• [Directions for this task] Give back, word for word, only the lines from the opening of the records through the one with "At the end of". Pictures stay out.

[Source texts of formatted documents]
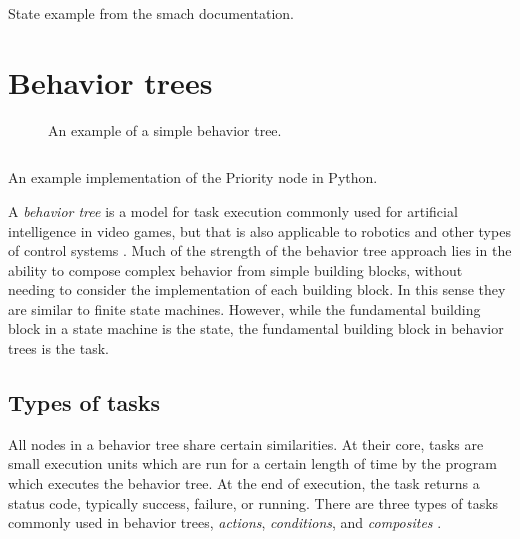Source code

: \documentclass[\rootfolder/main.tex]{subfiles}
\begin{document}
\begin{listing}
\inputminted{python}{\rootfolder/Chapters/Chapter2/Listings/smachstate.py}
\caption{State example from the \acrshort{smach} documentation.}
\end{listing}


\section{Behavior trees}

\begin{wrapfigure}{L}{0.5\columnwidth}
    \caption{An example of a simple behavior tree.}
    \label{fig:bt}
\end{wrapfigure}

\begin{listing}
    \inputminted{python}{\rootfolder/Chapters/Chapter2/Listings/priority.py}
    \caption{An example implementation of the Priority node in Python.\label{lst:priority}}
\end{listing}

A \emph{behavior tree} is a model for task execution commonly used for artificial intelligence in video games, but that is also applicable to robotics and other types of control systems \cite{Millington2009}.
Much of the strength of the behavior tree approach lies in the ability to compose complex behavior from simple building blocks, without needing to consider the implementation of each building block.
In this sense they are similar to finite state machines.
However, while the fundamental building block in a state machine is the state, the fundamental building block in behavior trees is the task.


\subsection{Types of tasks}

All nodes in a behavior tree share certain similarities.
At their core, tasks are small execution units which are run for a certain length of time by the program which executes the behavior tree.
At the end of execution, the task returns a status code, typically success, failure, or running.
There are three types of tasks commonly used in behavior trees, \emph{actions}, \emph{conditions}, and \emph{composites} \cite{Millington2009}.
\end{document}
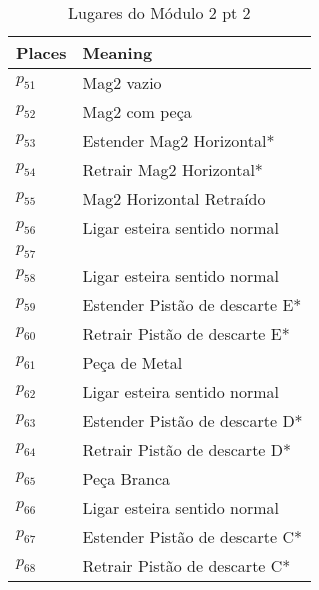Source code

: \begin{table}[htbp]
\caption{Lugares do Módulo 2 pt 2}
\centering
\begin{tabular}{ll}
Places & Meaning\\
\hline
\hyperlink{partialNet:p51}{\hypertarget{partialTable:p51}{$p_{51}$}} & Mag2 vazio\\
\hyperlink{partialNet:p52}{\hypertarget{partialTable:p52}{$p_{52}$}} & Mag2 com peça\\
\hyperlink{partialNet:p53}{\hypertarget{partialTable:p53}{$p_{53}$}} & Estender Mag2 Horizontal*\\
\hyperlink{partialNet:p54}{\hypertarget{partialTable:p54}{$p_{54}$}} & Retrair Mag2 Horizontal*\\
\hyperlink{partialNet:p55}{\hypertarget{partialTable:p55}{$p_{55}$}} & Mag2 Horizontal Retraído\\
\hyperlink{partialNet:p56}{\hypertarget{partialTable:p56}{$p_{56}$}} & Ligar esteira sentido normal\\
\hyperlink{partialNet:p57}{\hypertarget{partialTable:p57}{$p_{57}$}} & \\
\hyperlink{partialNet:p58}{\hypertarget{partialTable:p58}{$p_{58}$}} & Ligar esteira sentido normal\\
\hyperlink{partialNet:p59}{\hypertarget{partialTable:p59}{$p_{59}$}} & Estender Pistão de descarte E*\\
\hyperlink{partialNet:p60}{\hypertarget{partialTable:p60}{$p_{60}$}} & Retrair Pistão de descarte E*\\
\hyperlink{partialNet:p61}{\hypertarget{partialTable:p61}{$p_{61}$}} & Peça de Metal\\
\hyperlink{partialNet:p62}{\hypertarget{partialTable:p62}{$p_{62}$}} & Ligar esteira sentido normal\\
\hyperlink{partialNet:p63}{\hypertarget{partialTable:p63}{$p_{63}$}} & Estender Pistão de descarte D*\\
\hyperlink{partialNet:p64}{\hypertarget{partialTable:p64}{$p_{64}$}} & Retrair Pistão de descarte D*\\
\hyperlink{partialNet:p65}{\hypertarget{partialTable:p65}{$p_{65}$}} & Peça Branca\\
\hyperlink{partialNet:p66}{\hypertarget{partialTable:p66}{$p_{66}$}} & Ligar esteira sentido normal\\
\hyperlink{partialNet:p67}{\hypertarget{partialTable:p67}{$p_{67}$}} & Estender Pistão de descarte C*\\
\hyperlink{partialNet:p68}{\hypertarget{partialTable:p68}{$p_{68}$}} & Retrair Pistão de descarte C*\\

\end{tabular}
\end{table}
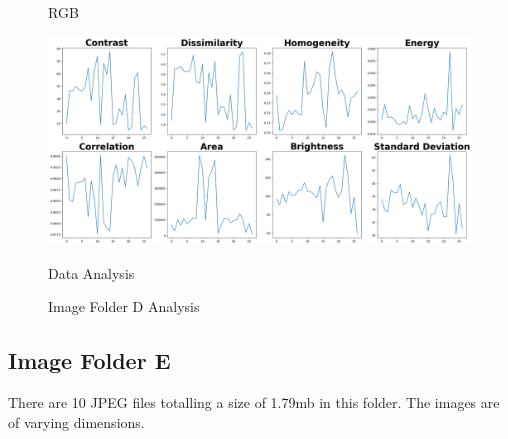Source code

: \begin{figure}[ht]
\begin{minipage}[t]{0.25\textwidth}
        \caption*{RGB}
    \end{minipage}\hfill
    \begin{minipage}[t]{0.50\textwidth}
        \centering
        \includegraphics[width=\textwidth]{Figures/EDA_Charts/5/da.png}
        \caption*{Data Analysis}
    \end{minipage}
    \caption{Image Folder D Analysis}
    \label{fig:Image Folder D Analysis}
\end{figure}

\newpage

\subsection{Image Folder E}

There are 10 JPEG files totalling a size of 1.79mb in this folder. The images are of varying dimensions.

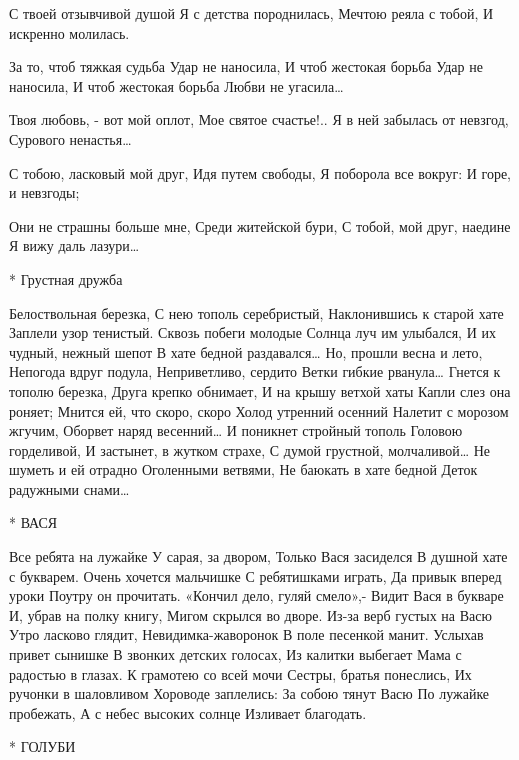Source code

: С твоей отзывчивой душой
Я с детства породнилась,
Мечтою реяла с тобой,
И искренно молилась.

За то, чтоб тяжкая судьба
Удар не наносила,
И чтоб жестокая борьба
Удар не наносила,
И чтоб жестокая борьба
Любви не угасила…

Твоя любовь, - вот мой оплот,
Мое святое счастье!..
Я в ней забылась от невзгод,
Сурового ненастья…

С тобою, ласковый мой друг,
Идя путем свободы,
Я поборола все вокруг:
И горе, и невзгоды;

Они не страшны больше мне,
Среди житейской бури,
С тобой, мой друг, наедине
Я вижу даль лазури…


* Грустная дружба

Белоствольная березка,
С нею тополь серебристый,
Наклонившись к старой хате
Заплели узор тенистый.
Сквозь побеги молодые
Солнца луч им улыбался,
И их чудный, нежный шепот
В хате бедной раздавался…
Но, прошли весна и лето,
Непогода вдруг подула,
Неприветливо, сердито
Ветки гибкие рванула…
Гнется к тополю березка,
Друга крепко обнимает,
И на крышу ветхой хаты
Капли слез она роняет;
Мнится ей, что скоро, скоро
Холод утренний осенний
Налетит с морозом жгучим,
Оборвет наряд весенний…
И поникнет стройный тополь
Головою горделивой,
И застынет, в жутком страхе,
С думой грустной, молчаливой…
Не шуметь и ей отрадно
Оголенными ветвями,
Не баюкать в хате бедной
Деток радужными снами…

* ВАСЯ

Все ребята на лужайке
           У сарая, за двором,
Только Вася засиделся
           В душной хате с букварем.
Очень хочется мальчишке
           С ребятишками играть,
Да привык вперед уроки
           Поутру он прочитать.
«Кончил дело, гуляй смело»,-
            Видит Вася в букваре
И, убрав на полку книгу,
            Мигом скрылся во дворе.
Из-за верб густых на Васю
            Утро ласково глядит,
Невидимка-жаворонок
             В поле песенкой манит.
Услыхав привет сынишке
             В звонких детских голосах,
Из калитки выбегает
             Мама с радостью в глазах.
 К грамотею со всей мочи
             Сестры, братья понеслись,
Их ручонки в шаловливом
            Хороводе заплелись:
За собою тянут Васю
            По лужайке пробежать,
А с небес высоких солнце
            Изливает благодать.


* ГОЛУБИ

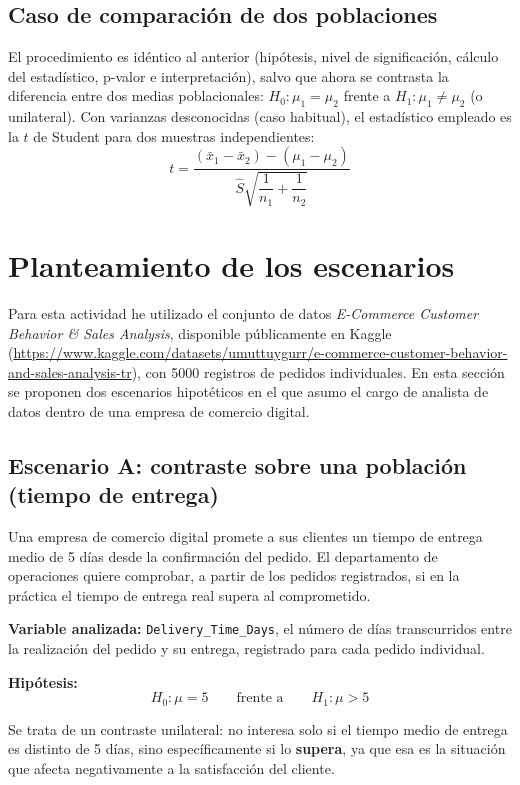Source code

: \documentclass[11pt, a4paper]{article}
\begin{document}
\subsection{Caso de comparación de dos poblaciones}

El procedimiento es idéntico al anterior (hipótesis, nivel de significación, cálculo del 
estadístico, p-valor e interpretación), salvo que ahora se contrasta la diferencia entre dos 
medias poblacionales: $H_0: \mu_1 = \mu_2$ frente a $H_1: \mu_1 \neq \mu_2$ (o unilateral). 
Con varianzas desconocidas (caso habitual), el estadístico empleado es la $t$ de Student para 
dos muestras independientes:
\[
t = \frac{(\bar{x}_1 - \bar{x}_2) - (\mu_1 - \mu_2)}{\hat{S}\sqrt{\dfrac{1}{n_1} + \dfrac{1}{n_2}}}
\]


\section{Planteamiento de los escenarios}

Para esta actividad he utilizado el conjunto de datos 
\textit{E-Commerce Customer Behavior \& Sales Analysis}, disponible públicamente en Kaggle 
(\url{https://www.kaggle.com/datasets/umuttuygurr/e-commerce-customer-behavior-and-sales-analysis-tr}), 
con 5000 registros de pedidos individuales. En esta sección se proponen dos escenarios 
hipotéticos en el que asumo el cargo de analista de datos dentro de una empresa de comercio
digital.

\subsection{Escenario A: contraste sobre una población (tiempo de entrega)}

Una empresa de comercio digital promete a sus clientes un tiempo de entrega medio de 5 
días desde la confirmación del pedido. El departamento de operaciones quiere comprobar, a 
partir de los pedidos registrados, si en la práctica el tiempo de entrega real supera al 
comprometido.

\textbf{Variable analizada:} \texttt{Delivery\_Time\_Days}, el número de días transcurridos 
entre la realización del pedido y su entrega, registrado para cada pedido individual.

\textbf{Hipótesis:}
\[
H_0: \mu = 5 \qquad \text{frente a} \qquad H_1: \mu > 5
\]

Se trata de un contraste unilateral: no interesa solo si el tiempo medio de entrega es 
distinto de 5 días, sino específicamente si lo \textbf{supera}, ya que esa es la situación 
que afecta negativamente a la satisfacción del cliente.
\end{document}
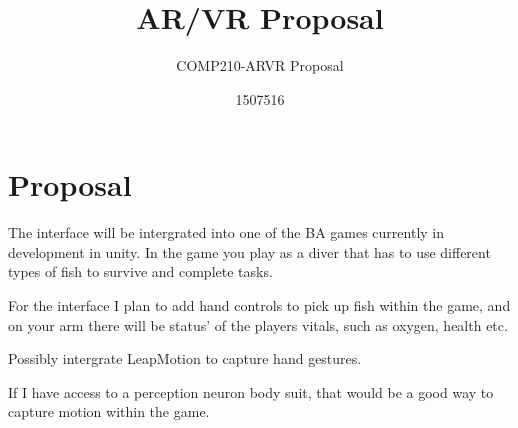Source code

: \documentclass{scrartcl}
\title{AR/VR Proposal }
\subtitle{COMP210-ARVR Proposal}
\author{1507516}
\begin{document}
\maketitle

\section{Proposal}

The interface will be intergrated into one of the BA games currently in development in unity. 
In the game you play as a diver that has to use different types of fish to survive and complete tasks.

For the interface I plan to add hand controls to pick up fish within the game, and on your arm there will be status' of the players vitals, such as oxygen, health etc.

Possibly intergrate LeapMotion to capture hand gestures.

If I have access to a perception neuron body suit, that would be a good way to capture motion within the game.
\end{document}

• [Response to the task]
Source code

: \documentclass[\rootfolder/main.tex]{subfiles}
\begin{document}
\begin{listing}
\inputminted{python}{\rootfolder/Chapters/Chapter2/Listings/smachstate.py}
\caption{State example from the \acrshort{smach} documentation.}
\end{listing}


\section{Behavior trees}

\begin{wrapfigure}{L}{0.5\columnwidth}
    \caption{An example of a simple behavior tree.}
    \label{fig:bt}
\end{wrapfigure}

\begin{listing}
    \inputminted{python}{\rootfolder/Chapters/Chapter2/Listings/priority.py}
    \caption{An example implementation of the Priority node in Python.\label{lst:priority}}
\end{listing}

A \emph{behavior tree} is a model for task execution commonly used for artificial intelligence in video games, but that is also applicable to robotics and other types of control systems \cite{Millington2009}.
Much of the strength of the behavior tree approach lies in the ability to compose complex behavior from simple building blocks, without needing to consider the implementation of each building block.
In this sense they are similar to finite state machines.
However, while the fundamental building block in a state machine is the state, the fundamental building block in behavior trees is the task.


\subsection{Types of tasks}

All nodes in a behavior tree share certain similarities.
At their core, tasks are small execution units which are run for a certain length of time by the program which executes the behavior tree.
At the end of execution, the task returns a status code, typically success, failure, or running.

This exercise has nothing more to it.